### TASK TO COMPLETE
Determine the count of lines in the data below that include the word "utilise", and give nothing besides it.

START ENTRIES SUPPLIED

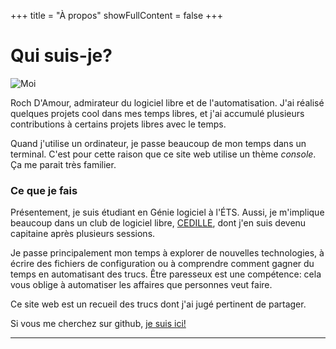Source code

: +++ 
title = "À propos"
showFullContent = false
+++

# Qui suis-je?

![Moi](https://avatars0.githubusercontent.com/u/25652765?s=460&v=4) 

Roch D'Amour, admirateur du logiciel libre et de l'automatisation. J'ai réalisé quelques projets 
cool dans mes temps libres, et j'ai accumulé plusieurs contributions
à certains projets libres avec le temps.

Quand j'utilise un ordinateur, je passe beaucoup de mon temps dans un terminal. C'est pour cette raison
que ce site web utilise un thème _console_. Ça me parait très familier.

### Ce que je fais

Présentement, je suis étudiant en Génie logiciel à l'ÉTS. Aussi, je m'implique beaucoup dans un club de logiciel libre,
[CEDILLE](http://cedille.etsmtl.ca/), dont j'en suis devenu capitaine après plusieurs sessions.

Je passe principalement mon temps à explorer de nouvelles technologies, à écrire des fichiers de configuration ou à comprendre
comment gagner du temps en automatisant des trucs. Être paresseux est une compétence: cela vous oblige à automatiser les affaires
que personnes veut faire.

Ce site web est un recueil des trucs dont j'ai jugé pertinent de partager.

Si vous me cherchez sur github, [je suis ici!](https://github.com/notarock)

<hr/>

END ENTRIES SUPPLIED

### OUTPUT OF THE EXERCISE
2